I have written a bit about taxation before, so it probably won’t surprise you that I have found the ongoing “controversy” about Jimmy Carr’s tax affairs and the political pronouncements by both Labour and Tories (not least David Cameron) pretty irritating.
Let me put my cards on the table. I avoid paying tax! Most people do, I would expect. I am quite happy to whatever tax is due, but frankly I would not want to pay more than I need to, and I take steps to reduce the amount I pay.
All, I hasten to add, perfectly legally. And, whilst the methods I use are a little more mainstream than Mr Carr’s (for instance, using my annual ISA allowance, paying into a personal pension plan, and, in the past, using a limited company to manage my freelance work), they are frankly no different. The government has decided to allow me to save tax in a variety of ways, and I chose to do so; similarly, Mr Carr took advantage of sophisticated but government-sanctioned ways to reduce his tax bill. Indeed, since it is fair to assume that every UK taxpayer at the very least makes the most of their personal allowance (currently £8105 pa) – if only because it is taken into account automatically by HMRC), so to a small extent we all avoid tax.

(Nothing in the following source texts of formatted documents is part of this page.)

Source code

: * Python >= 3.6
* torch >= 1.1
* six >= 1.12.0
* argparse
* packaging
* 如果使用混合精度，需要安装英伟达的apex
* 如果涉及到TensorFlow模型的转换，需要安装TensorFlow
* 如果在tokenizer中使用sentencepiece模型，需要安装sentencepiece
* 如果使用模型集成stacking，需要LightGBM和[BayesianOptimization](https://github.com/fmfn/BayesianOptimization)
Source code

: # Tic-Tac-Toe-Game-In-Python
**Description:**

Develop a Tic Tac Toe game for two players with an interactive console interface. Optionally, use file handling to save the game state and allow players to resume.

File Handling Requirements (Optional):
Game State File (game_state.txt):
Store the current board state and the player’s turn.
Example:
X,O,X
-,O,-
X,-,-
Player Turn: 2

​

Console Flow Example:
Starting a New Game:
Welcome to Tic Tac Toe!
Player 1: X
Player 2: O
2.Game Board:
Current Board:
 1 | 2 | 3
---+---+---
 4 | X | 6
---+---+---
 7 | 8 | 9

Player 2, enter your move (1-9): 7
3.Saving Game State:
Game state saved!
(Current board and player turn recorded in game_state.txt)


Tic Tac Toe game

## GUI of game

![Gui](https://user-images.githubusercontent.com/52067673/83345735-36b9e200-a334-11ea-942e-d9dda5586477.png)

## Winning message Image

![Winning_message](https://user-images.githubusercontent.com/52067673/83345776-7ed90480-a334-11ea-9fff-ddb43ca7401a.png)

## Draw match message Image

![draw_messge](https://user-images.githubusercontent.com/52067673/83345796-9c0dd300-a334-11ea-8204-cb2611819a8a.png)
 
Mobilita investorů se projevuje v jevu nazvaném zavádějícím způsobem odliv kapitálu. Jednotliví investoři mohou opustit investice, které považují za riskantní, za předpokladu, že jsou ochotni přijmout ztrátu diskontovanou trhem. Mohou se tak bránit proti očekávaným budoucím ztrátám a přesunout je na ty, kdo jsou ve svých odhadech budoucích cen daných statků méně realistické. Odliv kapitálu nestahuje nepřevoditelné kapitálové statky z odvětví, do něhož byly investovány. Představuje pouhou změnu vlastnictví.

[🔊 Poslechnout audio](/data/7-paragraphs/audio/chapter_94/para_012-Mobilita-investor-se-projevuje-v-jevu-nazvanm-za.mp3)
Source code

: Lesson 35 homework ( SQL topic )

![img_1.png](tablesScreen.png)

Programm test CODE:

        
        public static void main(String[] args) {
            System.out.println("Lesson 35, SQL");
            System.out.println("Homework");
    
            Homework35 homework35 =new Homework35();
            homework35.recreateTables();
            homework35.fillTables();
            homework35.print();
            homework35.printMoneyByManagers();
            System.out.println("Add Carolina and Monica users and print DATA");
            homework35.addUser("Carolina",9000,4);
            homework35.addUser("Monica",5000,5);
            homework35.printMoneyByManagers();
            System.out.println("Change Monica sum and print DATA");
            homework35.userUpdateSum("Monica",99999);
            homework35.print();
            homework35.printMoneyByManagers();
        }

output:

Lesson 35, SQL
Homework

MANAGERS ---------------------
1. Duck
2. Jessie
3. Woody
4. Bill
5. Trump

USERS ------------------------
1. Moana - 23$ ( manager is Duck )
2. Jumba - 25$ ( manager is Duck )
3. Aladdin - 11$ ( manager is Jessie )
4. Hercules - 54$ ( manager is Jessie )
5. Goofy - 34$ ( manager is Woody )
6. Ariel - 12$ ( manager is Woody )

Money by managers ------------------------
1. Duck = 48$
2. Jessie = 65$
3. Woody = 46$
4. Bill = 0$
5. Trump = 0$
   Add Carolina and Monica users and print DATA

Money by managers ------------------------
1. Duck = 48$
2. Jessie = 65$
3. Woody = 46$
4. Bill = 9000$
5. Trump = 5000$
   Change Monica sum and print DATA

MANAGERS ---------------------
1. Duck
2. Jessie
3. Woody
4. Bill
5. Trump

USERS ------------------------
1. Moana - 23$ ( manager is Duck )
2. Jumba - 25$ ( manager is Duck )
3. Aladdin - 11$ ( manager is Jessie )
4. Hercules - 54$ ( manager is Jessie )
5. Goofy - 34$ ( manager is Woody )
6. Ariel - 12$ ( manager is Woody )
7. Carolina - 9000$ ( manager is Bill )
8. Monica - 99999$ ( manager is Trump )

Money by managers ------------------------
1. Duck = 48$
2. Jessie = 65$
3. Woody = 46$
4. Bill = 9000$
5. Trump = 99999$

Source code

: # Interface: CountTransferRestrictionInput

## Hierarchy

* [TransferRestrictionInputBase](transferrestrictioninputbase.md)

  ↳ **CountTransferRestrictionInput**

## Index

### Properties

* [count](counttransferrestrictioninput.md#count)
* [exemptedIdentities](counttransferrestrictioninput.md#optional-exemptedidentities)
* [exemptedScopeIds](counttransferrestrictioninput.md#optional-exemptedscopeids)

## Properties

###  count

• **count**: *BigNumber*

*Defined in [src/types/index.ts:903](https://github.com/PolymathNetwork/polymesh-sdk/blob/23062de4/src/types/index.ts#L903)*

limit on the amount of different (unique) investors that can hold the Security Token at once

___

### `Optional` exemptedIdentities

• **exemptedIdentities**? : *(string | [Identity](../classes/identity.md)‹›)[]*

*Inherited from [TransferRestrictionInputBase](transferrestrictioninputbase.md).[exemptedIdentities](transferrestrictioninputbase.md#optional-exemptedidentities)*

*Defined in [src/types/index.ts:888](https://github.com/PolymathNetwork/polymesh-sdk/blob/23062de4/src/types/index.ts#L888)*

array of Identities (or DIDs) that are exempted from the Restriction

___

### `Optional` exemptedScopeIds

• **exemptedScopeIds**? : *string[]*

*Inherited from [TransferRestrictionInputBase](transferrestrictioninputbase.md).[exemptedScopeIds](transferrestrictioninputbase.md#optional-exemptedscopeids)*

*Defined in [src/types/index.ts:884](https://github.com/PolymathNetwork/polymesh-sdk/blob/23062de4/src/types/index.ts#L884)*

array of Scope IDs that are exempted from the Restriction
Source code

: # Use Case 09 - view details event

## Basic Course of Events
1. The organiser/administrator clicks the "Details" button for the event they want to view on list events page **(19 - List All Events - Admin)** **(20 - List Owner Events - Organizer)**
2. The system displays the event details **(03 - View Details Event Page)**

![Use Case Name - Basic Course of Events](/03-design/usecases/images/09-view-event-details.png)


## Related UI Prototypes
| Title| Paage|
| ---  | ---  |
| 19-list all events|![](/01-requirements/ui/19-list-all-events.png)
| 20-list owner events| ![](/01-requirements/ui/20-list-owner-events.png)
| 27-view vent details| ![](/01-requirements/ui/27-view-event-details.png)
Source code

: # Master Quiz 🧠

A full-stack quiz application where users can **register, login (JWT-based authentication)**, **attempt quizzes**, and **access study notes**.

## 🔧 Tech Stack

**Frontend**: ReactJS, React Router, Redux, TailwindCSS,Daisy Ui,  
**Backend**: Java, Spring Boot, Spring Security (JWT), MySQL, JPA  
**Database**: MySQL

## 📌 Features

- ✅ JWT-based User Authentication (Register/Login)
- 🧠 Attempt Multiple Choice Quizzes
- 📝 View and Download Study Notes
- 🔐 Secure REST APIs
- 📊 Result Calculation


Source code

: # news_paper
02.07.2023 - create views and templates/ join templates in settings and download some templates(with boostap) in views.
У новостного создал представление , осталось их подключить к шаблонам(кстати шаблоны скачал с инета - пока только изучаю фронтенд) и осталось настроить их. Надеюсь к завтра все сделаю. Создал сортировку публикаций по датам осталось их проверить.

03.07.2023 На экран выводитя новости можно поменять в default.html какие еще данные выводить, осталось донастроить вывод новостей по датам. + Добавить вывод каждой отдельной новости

I might not think it is “fair” that Carr pays so little tax, but it seems odd to berate him for doing what others do, just because he is a public figure. (There may be a bit of hypocrisy if his stage act focuses on others wrongdoing – I am not a fan, and I don’t know his act – but that certainly isn’t “a moral issue”.)
In fact, the most hypocritical person here seems to be David Cameron. He is in the perfect position to change the tax legislation – to simplify the UK tax code, for instance, and remove loopholes that result lawyers and accountants thinking up whizzy (if legal) schemes to reduce their clients’ tax bills.
Instead, he and his chancellor reduced the top rate of tax payable by the highly paid in the last budget. Now, I’d say that IS a moral issue.